If a line of the records holds the word "thebibliography", copy it out.

──────── Given information ────────

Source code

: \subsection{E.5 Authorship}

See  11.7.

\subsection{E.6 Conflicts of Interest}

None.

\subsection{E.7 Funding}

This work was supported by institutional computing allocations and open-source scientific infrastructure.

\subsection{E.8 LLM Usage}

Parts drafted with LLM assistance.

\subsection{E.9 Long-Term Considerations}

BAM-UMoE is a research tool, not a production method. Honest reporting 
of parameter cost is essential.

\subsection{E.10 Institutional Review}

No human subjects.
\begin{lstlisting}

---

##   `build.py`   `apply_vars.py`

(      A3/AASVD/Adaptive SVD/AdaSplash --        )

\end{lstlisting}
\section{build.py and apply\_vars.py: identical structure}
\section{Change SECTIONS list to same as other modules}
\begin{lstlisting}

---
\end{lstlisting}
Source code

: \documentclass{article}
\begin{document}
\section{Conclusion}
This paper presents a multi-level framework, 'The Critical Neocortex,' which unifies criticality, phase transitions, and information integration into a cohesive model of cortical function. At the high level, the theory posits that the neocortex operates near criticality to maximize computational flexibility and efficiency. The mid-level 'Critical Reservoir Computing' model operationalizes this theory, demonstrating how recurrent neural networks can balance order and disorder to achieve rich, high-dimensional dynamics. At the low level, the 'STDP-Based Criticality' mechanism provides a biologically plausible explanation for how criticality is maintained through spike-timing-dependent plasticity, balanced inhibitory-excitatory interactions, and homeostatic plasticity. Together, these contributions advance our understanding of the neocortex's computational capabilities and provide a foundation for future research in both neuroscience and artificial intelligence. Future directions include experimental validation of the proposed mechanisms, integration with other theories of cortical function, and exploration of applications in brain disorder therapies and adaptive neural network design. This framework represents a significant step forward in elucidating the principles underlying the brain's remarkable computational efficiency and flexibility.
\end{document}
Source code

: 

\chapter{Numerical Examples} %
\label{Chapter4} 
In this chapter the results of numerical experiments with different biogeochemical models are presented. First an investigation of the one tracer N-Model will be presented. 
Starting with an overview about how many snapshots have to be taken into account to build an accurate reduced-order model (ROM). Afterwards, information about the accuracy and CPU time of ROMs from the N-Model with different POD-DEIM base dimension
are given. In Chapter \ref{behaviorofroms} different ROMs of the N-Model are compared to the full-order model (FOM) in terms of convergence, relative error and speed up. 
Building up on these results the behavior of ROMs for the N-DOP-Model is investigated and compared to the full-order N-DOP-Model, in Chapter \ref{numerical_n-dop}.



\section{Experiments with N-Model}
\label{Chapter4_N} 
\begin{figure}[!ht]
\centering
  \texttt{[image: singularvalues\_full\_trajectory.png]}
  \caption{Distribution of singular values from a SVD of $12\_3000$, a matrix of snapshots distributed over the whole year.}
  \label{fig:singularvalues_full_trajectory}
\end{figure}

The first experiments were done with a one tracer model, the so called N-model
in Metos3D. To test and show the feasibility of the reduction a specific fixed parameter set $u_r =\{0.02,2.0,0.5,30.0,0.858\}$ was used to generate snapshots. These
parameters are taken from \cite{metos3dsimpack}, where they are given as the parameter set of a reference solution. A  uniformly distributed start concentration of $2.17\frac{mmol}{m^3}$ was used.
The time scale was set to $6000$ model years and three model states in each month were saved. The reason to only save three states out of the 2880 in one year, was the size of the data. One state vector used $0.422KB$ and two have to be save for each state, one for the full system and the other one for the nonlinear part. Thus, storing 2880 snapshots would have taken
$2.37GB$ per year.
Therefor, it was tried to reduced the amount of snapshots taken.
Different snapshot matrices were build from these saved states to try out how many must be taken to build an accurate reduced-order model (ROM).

────────
──────── Given information ────────

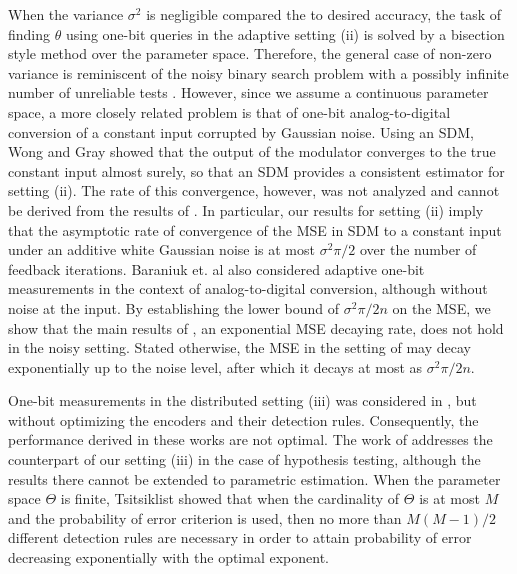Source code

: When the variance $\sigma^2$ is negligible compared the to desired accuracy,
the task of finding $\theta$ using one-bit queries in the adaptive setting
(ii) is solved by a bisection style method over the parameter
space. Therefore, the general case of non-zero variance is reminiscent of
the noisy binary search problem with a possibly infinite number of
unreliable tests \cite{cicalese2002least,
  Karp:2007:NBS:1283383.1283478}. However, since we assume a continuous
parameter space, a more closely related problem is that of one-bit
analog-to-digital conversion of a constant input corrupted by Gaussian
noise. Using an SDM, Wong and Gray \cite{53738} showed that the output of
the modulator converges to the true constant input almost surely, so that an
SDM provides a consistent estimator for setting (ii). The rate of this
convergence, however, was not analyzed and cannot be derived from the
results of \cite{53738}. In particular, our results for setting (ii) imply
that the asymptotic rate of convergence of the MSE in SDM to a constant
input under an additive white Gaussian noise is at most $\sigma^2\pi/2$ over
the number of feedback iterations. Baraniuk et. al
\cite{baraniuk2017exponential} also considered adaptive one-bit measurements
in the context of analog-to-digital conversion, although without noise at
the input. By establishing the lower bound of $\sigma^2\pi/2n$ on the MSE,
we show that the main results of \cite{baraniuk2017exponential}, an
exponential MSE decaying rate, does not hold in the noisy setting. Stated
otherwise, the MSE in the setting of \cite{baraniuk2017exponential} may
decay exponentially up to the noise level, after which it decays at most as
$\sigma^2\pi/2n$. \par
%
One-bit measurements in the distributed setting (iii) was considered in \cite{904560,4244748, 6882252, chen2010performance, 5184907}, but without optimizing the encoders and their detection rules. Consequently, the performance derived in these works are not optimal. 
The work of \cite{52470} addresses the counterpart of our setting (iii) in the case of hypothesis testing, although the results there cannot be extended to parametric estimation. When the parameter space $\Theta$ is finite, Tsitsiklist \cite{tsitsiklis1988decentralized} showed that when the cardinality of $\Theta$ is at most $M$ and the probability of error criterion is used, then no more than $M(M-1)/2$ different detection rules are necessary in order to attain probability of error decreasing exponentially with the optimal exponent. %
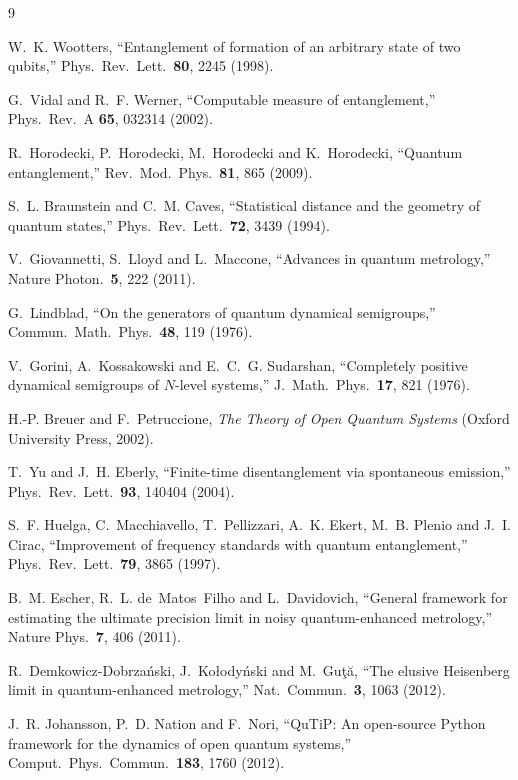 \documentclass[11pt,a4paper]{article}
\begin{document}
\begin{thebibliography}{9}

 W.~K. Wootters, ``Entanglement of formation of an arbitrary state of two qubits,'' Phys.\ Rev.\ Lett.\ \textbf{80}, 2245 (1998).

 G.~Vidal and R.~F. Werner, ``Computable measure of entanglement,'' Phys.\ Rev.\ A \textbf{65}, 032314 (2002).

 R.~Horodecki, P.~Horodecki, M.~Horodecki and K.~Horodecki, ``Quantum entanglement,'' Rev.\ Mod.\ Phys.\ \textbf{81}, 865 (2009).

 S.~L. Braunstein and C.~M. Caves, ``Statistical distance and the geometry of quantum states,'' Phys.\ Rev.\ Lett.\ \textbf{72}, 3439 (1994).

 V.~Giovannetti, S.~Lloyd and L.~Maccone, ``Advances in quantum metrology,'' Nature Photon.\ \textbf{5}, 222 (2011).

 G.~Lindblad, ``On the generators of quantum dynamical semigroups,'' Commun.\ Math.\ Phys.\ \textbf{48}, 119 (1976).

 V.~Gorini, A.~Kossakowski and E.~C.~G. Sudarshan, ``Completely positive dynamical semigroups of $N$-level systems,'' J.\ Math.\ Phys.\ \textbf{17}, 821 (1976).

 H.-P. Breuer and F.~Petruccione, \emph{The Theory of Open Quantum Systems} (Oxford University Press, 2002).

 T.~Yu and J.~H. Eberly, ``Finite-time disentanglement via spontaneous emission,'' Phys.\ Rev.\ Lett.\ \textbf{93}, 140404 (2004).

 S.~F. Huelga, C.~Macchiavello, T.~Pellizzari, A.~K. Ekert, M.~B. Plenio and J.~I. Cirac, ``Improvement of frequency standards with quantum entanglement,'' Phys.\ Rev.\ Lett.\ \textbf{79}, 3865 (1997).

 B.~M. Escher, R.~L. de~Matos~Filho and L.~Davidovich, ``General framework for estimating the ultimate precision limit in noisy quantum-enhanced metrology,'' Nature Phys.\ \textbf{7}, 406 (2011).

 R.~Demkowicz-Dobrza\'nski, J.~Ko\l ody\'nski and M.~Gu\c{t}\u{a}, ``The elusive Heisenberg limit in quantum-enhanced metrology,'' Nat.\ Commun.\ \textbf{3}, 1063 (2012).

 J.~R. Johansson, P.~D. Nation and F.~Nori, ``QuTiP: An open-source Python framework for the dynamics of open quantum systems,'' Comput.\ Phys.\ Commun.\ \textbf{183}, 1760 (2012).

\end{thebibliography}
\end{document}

────────

*Answer box*:
\begin{thebibliography}{9}
\end{thebibliography}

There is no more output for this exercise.